Au DragCon NYC de RuPaul, tout le monde peut se sentir habilité

2022 | Des Personnes Célèbres

Entrer dans la DragCon NYC de RuPaul au Jacob K. Javitz Convention Center à Hell's Kitchen, c'est comme entrer dans un tout nouveau monde. Assis à l'extérieur du bâtiment, il y avait tous les types de personnes: hommes, femmes, ceux qui s'identifiaient comme non binaires - certains venaient arborant leur plus belle traînée, d'autres non. Malgré la croyance commune, ce n'était pas un événement spécifiquement réservé aux hommes homosexuels (bien qu'il y ait eu beaucoup en attendant). Nan. Ici, vous pouvez trouver n'importe qui.

La liste des visiteurs allait des universellement reconnaissables (RuPaul et Isaac Mizrahi) à ceux qui ne seraient reconnaissables que pour les fans de l'émission (Michelle Visage, Kim Chi, Shea Coulee, Raja, etc.). Il y avait quelques favoris d'Internet dans une bonne mesure: des personnalités comiques (Joanne the Scammer, T.S. Madison et Kid Fury) et quelques YouTubers bien connus (Manny MUA et Laura Lee). Ensuite, il y avait les visiteurs spécifiques à New York, comme les icônes de la vie nocturne de Big Apple Amanda Lepore et Michael Musto; et bien que cela n'ait certainement pas été planifié de cette façon délibérément, quelques anciennes stars de la couverture BHG comme Jeffree Star et Nico Tortorella.

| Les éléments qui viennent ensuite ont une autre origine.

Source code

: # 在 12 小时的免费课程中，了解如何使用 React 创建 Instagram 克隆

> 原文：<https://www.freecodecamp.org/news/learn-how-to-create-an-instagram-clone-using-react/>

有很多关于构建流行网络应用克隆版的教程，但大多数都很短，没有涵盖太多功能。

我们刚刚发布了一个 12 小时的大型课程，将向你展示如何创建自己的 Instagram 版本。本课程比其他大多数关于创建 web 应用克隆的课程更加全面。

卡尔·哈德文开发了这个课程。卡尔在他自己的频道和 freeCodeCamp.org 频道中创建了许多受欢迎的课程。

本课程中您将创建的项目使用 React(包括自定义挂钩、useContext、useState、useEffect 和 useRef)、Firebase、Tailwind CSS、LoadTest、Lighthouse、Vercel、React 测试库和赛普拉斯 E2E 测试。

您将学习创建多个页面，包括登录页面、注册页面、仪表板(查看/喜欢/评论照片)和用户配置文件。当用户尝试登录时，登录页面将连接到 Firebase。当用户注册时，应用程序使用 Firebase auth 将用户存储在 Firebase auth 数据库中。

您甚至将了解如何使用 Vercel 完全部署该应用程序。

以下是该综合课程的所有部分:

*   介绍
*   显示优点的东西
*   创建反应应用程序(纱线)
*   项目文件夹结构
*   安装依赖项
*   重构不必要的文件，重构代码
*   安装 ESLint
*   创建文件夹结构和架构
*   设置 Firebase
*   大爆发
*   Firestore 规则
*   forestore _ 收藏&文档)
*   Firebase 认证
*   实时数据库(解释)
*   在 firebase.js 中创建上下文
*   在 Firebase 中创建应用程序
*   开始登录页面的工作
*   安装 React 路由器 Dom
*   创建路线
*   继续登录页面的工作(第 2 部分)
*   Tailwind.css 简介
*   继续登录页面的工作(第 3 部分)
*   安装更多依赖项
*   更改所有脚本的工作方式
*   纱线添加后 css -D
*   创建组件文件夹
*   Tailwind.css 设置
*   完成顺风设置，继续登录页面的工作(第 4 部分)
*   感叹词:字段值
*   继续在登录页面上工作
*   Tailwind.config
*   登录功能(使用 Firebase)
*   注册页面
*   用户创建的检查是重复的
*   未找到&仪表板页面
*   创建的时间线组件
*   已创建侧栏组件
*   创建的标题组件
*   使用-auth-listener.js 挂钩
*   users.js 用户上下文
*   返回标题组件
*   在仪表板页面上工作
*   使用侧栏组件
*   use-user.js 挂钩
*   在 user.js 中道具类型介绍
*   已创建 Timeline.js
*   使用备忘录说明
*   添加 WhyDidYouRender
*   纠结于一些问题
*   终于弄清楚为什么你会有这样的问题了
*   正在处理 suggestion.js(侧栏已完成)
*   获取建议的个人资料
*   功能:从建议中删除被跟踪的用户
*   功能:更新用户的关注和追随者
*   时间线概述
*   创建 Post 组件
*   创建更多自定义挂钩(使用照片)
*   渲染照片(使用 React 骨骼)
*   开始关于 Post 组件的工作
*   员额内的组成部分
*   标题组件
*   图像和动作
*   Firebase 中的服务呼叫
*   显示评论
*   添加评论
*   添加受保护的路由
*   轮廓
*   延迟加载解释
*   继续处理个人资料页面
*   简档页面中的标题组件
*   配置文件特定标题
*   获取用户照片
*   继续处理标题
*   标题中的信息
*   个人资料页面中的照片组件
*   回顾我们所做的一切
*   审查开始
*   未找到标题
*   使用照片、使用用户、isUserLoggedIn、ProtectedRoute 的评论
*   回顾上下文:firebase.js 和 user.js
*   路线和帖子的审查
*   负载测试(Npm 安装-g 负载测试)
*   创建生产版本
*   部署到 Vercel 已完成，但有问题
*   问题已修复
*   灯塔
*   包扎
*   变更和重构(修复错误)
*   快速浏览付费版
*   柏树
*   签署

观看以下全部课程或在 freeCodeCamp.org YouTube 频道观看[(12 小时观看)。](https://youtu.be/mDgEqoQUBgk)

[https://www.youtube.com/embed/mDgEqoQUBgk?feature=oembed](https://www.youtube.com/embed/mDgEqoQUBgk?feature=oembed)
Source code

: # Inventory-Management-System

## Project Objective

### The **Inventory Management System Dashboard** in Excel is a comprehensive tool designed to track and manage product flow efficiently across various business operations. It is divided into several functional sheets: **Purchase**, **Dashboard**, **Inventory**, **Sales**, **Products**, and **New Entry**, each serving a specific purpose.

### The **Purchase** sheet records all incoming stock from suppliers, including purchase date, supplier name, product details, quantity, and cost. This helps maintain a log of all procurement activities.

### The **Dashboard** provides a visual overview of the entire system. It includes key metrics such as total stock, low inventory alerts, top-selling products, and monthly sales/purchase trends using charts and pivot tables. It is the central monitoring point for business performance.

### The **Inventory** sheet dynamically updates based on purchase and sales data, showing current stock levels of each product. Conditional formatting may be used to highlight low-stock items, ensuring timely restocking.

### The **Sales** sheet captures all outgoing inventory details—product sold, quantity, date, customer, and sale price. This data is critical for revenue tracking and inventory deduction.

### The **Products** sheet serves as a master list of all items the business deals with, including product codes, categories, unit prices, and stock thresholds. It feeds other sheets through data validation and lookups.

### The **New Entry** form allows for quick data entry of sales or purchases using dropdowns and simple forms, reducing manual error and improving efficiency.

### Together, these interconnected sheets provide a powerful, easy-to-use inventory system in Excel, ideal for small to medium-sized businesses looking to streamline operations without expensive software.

Les vendeurs étaient également mélangés. Bien sûr, il y avait ceux que vous vous attendriez à trouver lors d'une convention conçue pour les drag queens: les stands vendant des ensembles d'accessoires assortis (boucles d'oreilles, bracelets, broches, etc.), des perruques, du maquillage et des looks complets de la tête aux pieds étaient nombreux, tandis que d'autres, comme celui que j'ai vu vendre des cuirasses différentes, étaient plus de niche, mais sans doute tout aussi pratiques dans ce cadre. Naturellement, le merch était un gros problème ici aussi, avec de nombreux Course de dragsters des reines employant une équipe de travailleurs pour vendre des t-shirts en édition spéciale, des sacs fourre-tout et parfois même de la nourriture (Venus D-Lite avait des biscuits sablés arborant son visage) en leur nom. Cependant, de telles ventes diminueraient légèrement pendant les heures de rencontre d'une reine, lorsque des hordes de fans faisaient la queue pour des autographes et des séances de photos. Mais même ainsi, il était presque impossible d'être fan dans cet espace et de partir sans acheter n'importe quoi .

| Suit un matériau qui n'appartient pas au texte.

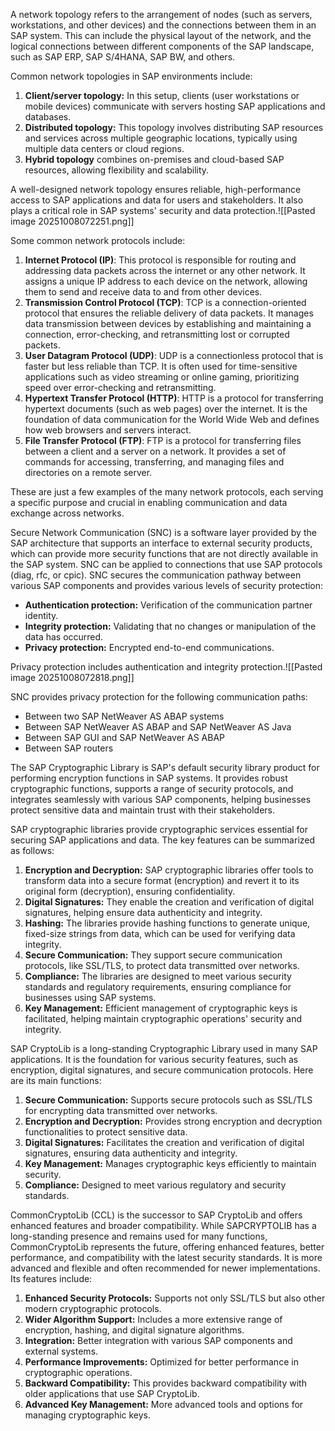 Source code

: A network topology refers to the arrangement of nodes (such as servers, workstations, and other devices) and the connections between them in an SAP system. This can include the physical layout of the network, and the logical connections between different components of the SAP landscape, such as SAP ERP, SAP S/4HANA, SAP BW, and others.

Common network topologies in SAP environments include:

1. **Client/server topology:** In this setup, clients (user workstations or mobile devices) communicate with servers hosting SAP applications and databases.
2. **Distributed topology:** This topology involves distributing SAP resources and services across multiple geographic locations, typically using multiple data centers or cloud regions.
3. **Hybrid topology** combines on-premises and cloud-based SAP resources, allowing flexibility and scalability.

A well-designed network topology ensures reliable, high-performance access to SAP applications and data for users and stakeholders. It also plays a critical role in SAP systems' security and data protection.![[Pasted image 20251008072251.png]]

Some common network protocols include:

1. **Internet Protocol (IP)**: This protocol is responsible for routing and addressing data packets across the internet or any other network. It assigns a unique IP address to each device on the network, allowing them to send and receive data to and from other devices.
2. **Transmission Control Protocol (TCP)**: TCP is a connection-oriented protocol that ensures the reliable delivery of data packets. It manages data transmission between devices by establishing and maintaining a connection, error-checking, and retransmitting lost or corrupted packets.
3. **User Datagram Protocol (UDP)**: UDP is a connectionless protocol that is faster but less reliable than TCP. It is often used for time-sensitive applications such as video streaming or online gaming, prioritizing speed over error-checking and retransmitting.
4. **Hypertext Transfer Protocol (HTTP)**: HTTP is a protocol for transferring hypertext documents (such as web pages) over the internet. It is the foundation of data communication for the World Wide Web and defines how web browsers and servers interact.
5. **File Transfer Protocol (FTP)**: FTP is a protocol for transferring files between a client and a server on a network. It provides a set of commands for accessing, transferring, and managing files and directories on a remote server.

These are just a few examples of the many network protocols, each serving a specific purpose and crucial in enabling communication and data exchange across networks.

Secure Network Communication (SNC) is a software layer provided by the SAP architecture that supports an interface to external security products, which can provide more security functions that are not directly available in the SAP system. SNC can be applied to connections that use SAP protocols (diag, rfc, or cpic). SNC secures the communication pathway between various SAP components and provides various levels of security protection:

- **Authentication protection:** Verification of the communication partner identity.
- **Integrity protection:** Validating that no changes or manipulation of the data has occurred.
- **Privacy protection:** Encrypted end-to-end communications.

Privacy protection includes authentication and integrity protection.![[Pasted image 20251008072818.png]]

SNC provides privacy protection for the following communication paths:

- Between two SAP NetWeaver AS ABAP systems
- Between SAP NetWeaver AS ABAP and SAP NetWeaver AS Java
- Between SAP GUI and SAP NetWeaver AS ABAP
- Between SAP routers

The SAP Cryptographic Library is SAP's default security library product for performing encryption functions in SAP systems. It provides robust cryptographic functions, supports a range of security protocols, and integrates seamlessly with various SAP components, helping businesses protect sensitive data and maintain trust with their stakeholders.

SAP cryptographic libraries provide cryptographic services essential for securing SAP applications and data. The key features can be summarized as follows:

1. **Encryption and Decryption:** SAP cryptographic libraries offer tools to transform data into a secure format (encryption) and revert it to its original form (decryption), ensuring confidentiality.
2. **Digital Signatures:** They enable the creation and verification of digital signatures, helping ensure data authenticity and integrity.
3. **Hashing:** The libraries provide hashing functions to generate unique, fixed-size strings from data, which can be used for verifying data integrity.
4. **Secure Communication:** They support secure communication protocols, like SSL/TLS, to protect data transmitted over networks.
5. **Compliance:** The libraries are designed to meet various security standards and regulatory requirements, ensuring compliance for businesses using SAP systems.
6. **Key Management:** Efficient management of cryptographic keys is facilitated, helping maintain cryptographic operations' security and integrity.

SAP CryptoLib is a long-standing Cryptographic Library used in many SAP applications. It is the foundation for various security features, such as encryption, digital signatures, and secure communication protocols. Here are its main functions:

1. **Secure Communication:** Supports secure protocols such as SSL/TLS for encrypting data transmitted over networks.
2. **Encryption and Decryption:** Provides strong encryption and decryption functionalities to protect sensitive data.
3. **Digital Signatures:** Facilitates the creation and verification of digital signatures, ensuring data authenticity and integrity.
4. **Key Management:** Manages cryptographic keys efficiently to maintain security.
5. **Compliance:** Designed to meet various regulatory and security standards.

CommonCryptoLib (CCL) is the successor to SAP CryptoLib and offers enhanced features and broader compatibility. While SAPCRYPTOLIB has a long-standing presence and remains used for many functions, CommonCryptoLib represents the future, offering enhanced features, better performance, and compatibility with the latest security standards. It is more advanced and flexible and often recommended for newer implementations. Its features include:

1. **Enhanced Security Protocols:** Supports not only SSL/TLS but also other modern cryptographic protocols.
2. **Wider Algorithm Support:** Includes a more extensive range of encryption, hashing, and digital signature algorithms.
3. **Integration:** Better integration with various SAP components and external systems.
4. **Performance Improvements:** Optimized for better performance in cryptographic operations.
5. **Backward Compatibility:** This provides backward compatibility with older applications that use SAP CryptoLib.
6. **Advanced Key Management:** More advanced tools and options for managing cryptographic keys.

Le stand de merchandising World of Wonder à l'avant de la salle

Alors que l'agitation au rez-de-chaussée était interminable pendant les heures d'ouverture de la convention, quelque chose de plus stimulant (et beaucoup plus calme) se passait dans les pièces qui bordaient les murs latéraux: les panneaux. Pour la plupart, dans le passé, ces panneaux ont fonctionné comme des occasions pour les fans d'entendre leurs reines préférées parler de leurs choses préférées (musique, danse, vie nocturne, mode, etc.). Et cette fois, c'était à peu près la même chose, beaucoup répondant spécifiquement aux intérêts de niche du public. Les deux «Pushing Buttons» et «Pow! Boom! Zap! des panneaux viennent à l'esprit, se concentrant respectivement sur le gayming (joueurs vidéo gays) et le fandom de bandes dessinées.

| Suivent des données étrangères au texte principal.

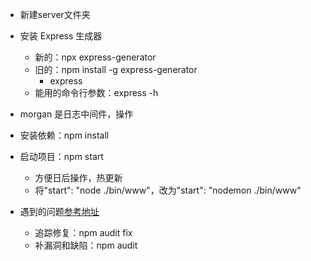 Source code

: 
* 新建server文件夹
* 安装 Express 生成器
    * 新的：npx express-generator
    * 旧的：npm install -g express-generator
        * express
    * 能用的命令行参数：express -h 
* morgan 是日志中间件，操作


* 安装依赖：npm install
* 启动项目：npm start
    * 方便日后操作，热更新
    * 将"start": "node ./bin/www"，改为"start": "nodemon ./bin/www"
* 遇到的问题[参考地址](https://blog.csdn.net/qq_39165556/article/details/89333028)
    * 追踪修复：npm audit fix
    * 补漏洞和缺陷：npm audit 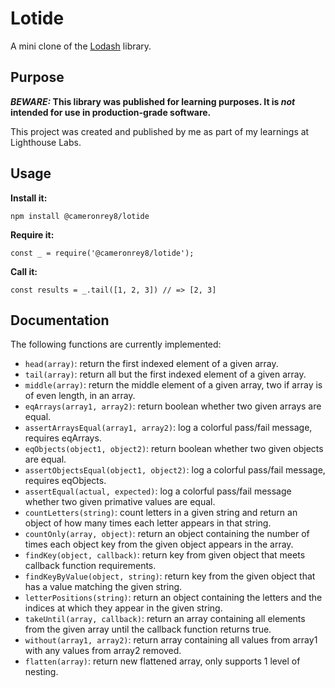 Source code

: # Lotide

A mini clone of the [Lodash](https://lodash.com) library.

## Purpose

**_BEWARE:_ This library was published for learning purposes. It is _not_ intended for use in production-grade software.**

This project was created and published by me as part of my learnings at Lighthouse Labs.

## Usage

**Install it:**

`npm install @cameronrey8/lotide`

**Require it:**

`const _ = require('@cameronrey8/lotide');`

**Call it:**

`const results = _.tail([1, 2, 3]) // => [2, 3]`

## Documentation

The following functions are currently implemented:

- `head(array)`: return the first indexed element of a given array.
- `tail(array)`: return all but the first indexed element of a given array.
- `middle(array)`: return the middle element of a given array, two if array is of even length, in an array.
- `eqArrays(array1, array2)`: return boolean whether two given arrays are equal.
- `assertArraysEqual(array1, array2)`: log a colorful pass/fail message, requires eqArrays.
- `eqObjects(object1, object2)`: return boolean whether two given objects are equal.
- `assertObjectsEqual(object1, object2)`: log a colorful pass/fail message, requires eqObjects.
- `assertEqual(actual, expected)`: log a colorful pass/fail message whether two given primative values are equal.
- `countLetters(string)`: count letters in a given string and return an object of how many times each letter appears in that string.
- `countOnly(array, object)`: return an object containing the number of times each object key from the given object appears in the array.
- `findKey(object, callback)`: return key from given object that meets callback function requirements.
- `findKeyByValue(object, string)`: return key from the given object that has a value matching the given string.
- `letterPositions(string)`: return an object containing the letters and the indices at which they appear in the given string.
- `takeUntil(array, callback)`: return an array containing all elements from the given array until the callback function returns true.
- `without(array1, array2)`: return array containing all values from array1 with any values from array2 removed.
- `flatten(array)`: return new flattened array, only supports 1 level of nesting. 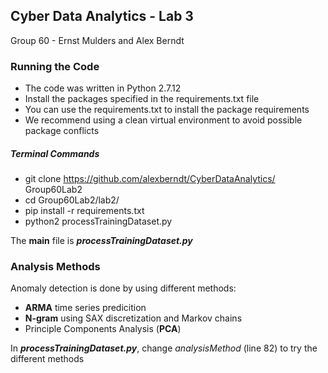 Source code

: ## Cyber Data Analytics - Lab 3 ##


Group 60 - Ernst Mulders and Alex Berndt

### Running the Code ###

- The code was written in Python 2.7.12
- Install the packages specified in the requirements.txt file
- You can use the requirements.txt to install the package requirements
- We recommend using a clean virtual environment to avoid possible package conflicts

##### Terminal Commands #####

- git clone https://github.com/alexberndt/CyberDataAnalytics/ Group60Lab2
- cd Group60Lab2/lab2/
- pip install -r requirements.txt
- python2 processTrainingDataset.py

The **main** file is ***processTrainingDataset.py***

### Analysis Methods ###

Anomaly detection is done by using different methods:
- **ARMA** time series predicition
- **N-gram** using SAX discretization and Markov chains
- Principle Components Analysis (**PCA**)

In ***processTrainingDataset.py***, change *analysisMethod* (line 82) to try the different methods

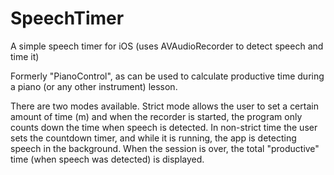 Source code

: # SpeechTimer
A simple speech timer for iOS (uses AVAudioRecorder to detect speech and time it)

Formerly "PianoControl", as can be used to calculate productive time during a piano (or any other instrument) lesson.

There are two modes available. Strict mode allows the user to set a certain amount of time (m) and when the recorder is started,
the program only counts down the time when speech is detected. In non-strict time the user sets the countdown timer, and while
it is running, the app is detecting speech in the background. When the session is over, the total "productive" time (when speech
was detected) is displayed.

Cependant, après le succès du panel extrêmement informatif de DragCon L.A. sur `` What Is Drag In Trump's America? '' (modéré par Vogue adolescent Sandra Song et mettant en vedette Bob the Drag Queen, Alaska Thunderfuck et Eureka O'Hara), une importance égale était accordée aux panneaux traitant de sujets moins anodins. Le panneau le plus proche de ce qui précède est venu tôt dimanche après-midi. Animé par Phillip Picardi, qui est, peut-être pas par hasard, aussi du très politiquement Vogue adolescent , «Comment se battre: activez votre activisme» était l'un des rares panneaux qui mettait en lumière la culture entourant la traînée plus que la traînée elle-même. En fait, la seule reine du panel était l'hilarant et opiniâtre Bob the Drag Queen, qui a également siégé au panel de Sandra il y a quelques mois. Au lieu de drag queens, un grand nombre d'activistes ont complété la conversation, y compris la star de YouTube et l'auteur. Connor France , John Grauwiler, cofondateur de Gays Against Guns, et Daryl Cochrane, directeur du Manhattan Community Service Center. Alors que certains ont pu se moquer du décidément une -dragness du panneau, il était clair que l'activisme Picardi et co. a cherché à «activer» est allé de pair avec la drague de culture facilite. Après tout, comme me l'a dit le co-fondateur de World of Wonder, Randy Barbato, dans une interview précédant les festivités de ce week-end, «Pour nous, le drag a toujours été politique!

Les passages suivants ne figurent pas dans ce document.